The PGA of America, as organisers of the year’s second major championship, announced that both Gooch and Puig have been afforded an invitation to compete in the event.
Gooch‘s invitation is significant because he rarely plays outside of the LIV Golf schedule and his Valhalla invitation is based purely on his performance in the Saudi-funded league.
The now 32-year Oklahoma-born Gooch has been one of the tour’s form players having won three times on LIV last year, including the historical event at Valderrama on Spain’s Costa-del-Sol.
“We look at all lists,” Haigh said in March. “If players are deserving, hopefully we would invite them.”
The PGA of America last month said Joaquin Niemann had received an invitation. Niemann also received a special invitation to the Masters – Augusta National cited his victory in the Australian Open without mentioning his LIV victory in February.
Gooch indicated last week while competing in Singapore he had no intention of joining more than 30 LIV players who plan on trying to qualify for the U.S. Open. LIV events do not offer world ranking points, and he has fallen to No. 644 in the world.
Gooch had only one PGA Tour title before bolting for LIV in 2022.

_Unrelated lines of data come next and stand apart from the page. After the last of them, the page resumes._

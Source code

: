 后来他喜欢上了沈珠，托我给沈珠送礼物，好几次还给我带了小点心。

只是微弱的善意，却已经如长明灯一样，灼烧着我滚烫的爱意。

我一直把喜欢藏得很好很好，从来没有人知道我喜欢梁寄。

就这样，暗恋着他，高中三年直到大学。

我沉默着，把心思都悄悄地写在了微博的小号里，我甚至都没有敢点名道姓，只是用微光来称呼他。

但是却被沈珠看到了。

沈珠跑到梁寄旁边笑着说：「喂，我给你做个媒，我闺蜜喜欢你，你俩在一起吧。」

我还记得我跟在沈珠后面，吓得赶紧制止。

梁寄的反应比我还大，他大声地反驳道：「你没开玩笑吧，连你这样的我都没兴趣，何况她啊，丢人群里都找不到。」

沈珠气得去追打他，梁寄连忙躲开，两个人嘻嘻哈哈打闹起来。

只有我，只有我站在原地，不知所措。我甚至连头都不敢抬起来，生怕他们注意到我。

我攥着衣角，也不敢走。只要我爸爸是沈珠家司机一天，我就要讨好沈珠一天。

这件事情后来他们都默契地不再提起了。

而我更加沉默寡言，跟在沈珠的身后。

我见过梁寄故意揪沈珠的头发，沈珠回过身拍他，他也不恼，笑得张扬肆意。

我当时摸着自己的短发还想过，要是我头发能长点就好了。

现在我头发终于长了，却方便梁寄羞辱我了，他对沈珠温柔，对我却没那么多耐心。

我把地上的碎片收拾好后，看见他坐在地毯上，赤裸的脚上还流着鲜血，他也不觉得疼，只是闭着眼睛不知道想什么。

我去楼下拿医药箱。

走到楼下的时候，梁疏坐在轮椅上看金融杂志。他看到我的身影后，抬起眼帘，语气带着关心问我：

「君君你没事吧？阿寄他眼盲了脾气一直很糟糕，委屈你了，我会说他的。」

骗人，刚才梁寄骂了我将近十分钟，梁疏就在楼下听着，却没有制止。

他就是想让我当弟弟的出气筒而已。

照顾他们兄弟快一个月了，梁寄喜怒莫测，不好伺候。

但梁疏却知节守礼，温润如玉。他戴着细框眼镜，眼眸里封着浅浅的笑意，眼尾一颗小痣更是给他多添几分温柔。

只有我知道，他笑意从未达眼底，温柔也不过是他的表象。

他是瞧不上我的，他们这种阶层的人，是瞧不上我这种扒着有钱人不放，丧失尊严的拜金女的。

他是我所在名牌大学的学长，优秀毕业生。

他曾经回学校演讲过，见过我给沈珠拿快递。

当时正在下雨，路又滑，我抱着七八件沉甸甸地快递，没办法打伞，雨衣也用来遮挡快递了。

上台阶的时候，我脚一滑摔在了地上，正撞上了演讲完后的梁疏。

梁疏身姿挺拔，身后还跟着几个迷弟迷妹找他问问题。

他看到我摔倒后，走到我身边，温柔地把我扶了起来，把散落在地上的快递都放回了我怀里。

He has been among the more outspoken players on LIV, once comparing a team victory to the Ryder Cup. He said earlier this year that if Rory McIlroy were to win the Masters and complete the career Grand Slam, it would have to come with an asterisk because of all the LIV players not in the Masters field.
Gooch currently is No. 8 in the LIV Golf standings, with two top-5 finishes in eight tournaments this year in the league of 54 players competing over 54 holes.
He played in three majors last year, tying for 34th in the Masters and missing the 36-hole cut in the PGA Championship and the British Open.
Puig will also receive an invitation and with the Spaniard having been one of the star players on the Asian Tour having won twice along with posting three other finishes in the top 5 in the last year.
Other LIV players under consideration are Louis Oosthuizen and Dean Burmester, who each won twice in South Africa late last year in tournaments co-sanctioned by the European tour.
The PGA Championship is known for having the strongest fields among the four majors. It traditionally invites everyone from the top 100 in the world, though that isn’t part of the published criteria.
Among those in the top 100 this week is Patrick Reed, who has played in every major dating to the 2014 Masters.